**DATA:**
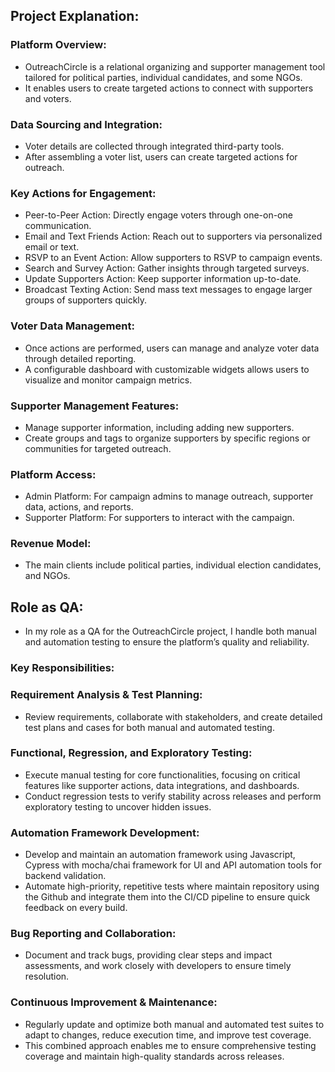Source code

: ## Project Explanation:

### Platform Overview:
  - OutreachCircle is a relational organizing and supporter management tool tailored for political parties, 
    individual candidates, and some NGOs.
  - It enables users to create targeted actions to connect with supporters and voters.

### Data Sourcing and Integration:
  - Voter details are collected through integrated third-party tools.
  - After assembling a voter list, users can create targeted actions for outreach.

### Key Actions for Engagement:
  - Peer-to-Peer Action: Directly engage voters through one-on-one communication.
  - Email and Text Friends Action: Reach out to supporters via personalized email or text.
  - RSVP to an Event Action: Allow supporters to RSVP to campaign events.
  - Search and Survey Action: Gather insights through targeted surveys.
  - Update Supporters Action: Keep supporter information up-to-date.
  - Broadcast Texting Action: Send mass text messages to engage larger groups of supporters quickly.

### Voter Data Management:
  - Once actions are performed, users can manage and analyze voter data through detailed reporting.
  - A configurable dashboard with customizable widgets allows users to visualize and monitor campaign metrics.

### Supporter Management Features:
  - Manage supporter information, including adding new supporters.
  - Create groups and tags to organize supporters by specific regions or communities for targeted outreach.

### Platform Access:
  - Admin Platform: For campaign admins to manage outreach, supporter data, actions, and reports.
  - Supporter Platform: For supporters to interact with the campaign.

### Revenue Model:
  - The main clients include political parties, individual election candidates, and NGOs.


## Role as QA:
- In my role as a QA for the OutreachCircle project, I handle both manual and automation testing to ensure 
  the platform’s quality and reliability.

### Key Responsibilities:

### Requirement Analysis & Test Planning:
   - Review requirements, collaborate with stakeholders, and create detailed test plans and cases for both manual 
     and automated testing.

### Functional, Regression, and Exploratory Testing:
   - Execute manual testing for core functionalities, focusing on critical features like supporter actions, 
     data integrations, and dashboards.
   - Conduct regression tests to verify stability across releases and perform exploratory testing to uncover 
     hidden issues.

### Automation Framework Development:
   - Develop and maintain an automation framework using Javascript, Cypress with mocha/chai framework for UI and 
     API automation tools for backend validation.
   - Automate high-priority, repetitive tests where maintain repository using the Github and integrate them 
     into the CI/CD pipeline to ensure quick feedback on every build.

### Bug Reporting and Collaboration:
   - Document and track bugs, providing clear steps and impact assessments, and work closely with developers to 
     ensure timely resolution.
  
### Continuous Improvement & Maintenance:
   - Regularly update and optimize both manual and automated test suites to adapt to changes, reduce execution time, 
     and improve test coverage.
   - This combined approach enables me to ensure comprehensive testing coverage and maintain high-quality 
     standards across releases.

**TASK GOAL:** Output exactly the lines between the one containing "- Conduct regression" and the final line above, both inclusive.

**EXERCISE RESULT:**
   - Conduct regression tests to verify stability across releases and perform exploratory testing to uncover 
     hidden issues.

### Automation Framework Development:
   - Develop and maintain an automation framework using Javascript, Cypress with mocha/chai framework for UI and 
     API automation tools for backend validation.
   - Automate high-priority, repetitive tests where maintain repository using the Github and integrate them 
     into the CI/CD pipeline to ensure quick feedback on every build.

### Bug Reporting and Collaboration:
   - Document and track bugs, providing clear steps and impact assessments, and work closely with developers to 
     ensure timely resolution.
  
### Continuous Improvement & Maintenance:
   - Regularly update and optimize both manual and automated test suites to adapt to changes, reduce execution time, 
     and improve test coverage.
   - This combined approach enables me to ensure comprehensive testing coverage and maintain high-quality 
     standards across releases.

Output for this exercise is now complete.